William Holman Hunt is best known for founding the Pre-Raphaelite Brotherhood in 1848 with fellow Royal Academy students, Sir John Everett Millais and Dante Gabriel Rossetti. The movement focused on the sincerity of art before Raphael, strongly promoted moral and biblical subjects, and turned to nature for instruction. Of the three artists, Hunt most closely embodied the principles of the group. He was a religious man, who, over the course of his career, traveled to the Middle East on a number of occasions between 1854 and 1892 to paint biblical scenery first hand. The present watercolor, dated 1854, was created on his first trip to the region.

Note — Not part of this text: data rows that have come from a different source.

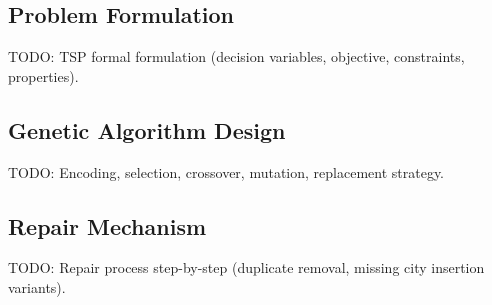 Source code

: %

\subsection{Problem Formulation}
TODO: TSP formal formulation (decision variables, objective, constraints, properties).

\subsection{Genetic Algorithm Design}
TODO: Encoding, selection, crossover, mutation, replacement strategy.

\subsection{Repair Mechanism}
TODO: Repair process step-by-step (duplicate removal, missing city insertion variants).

A superb example of the artist's fondness for bright, luminous colors, the sheet depicts the Great Pyramid of Khufu at Giza viewed from the east. Although Hunt was not particularly fond of the pyramids, or of Egyptian landscape in general, his desire for a poetic record led to several renderings of the subject. Instead of emphasizing the scale of this monumental site, Hunt gives almost equal importance to the figures and animals in the foreground. The study of the pyramid's reflection and the play of sunlight nearby is a testament to the Pre-Raphaelite affinity for observing light effects in nature.
Signed with monogram and dated 1854 lower right.
Judith Bronkhurst, William Holman Hunt, A Catalogue Raisonné, Volume II, no. D 78, repr. p. 50, Yale University Press New Haven and London, 2006.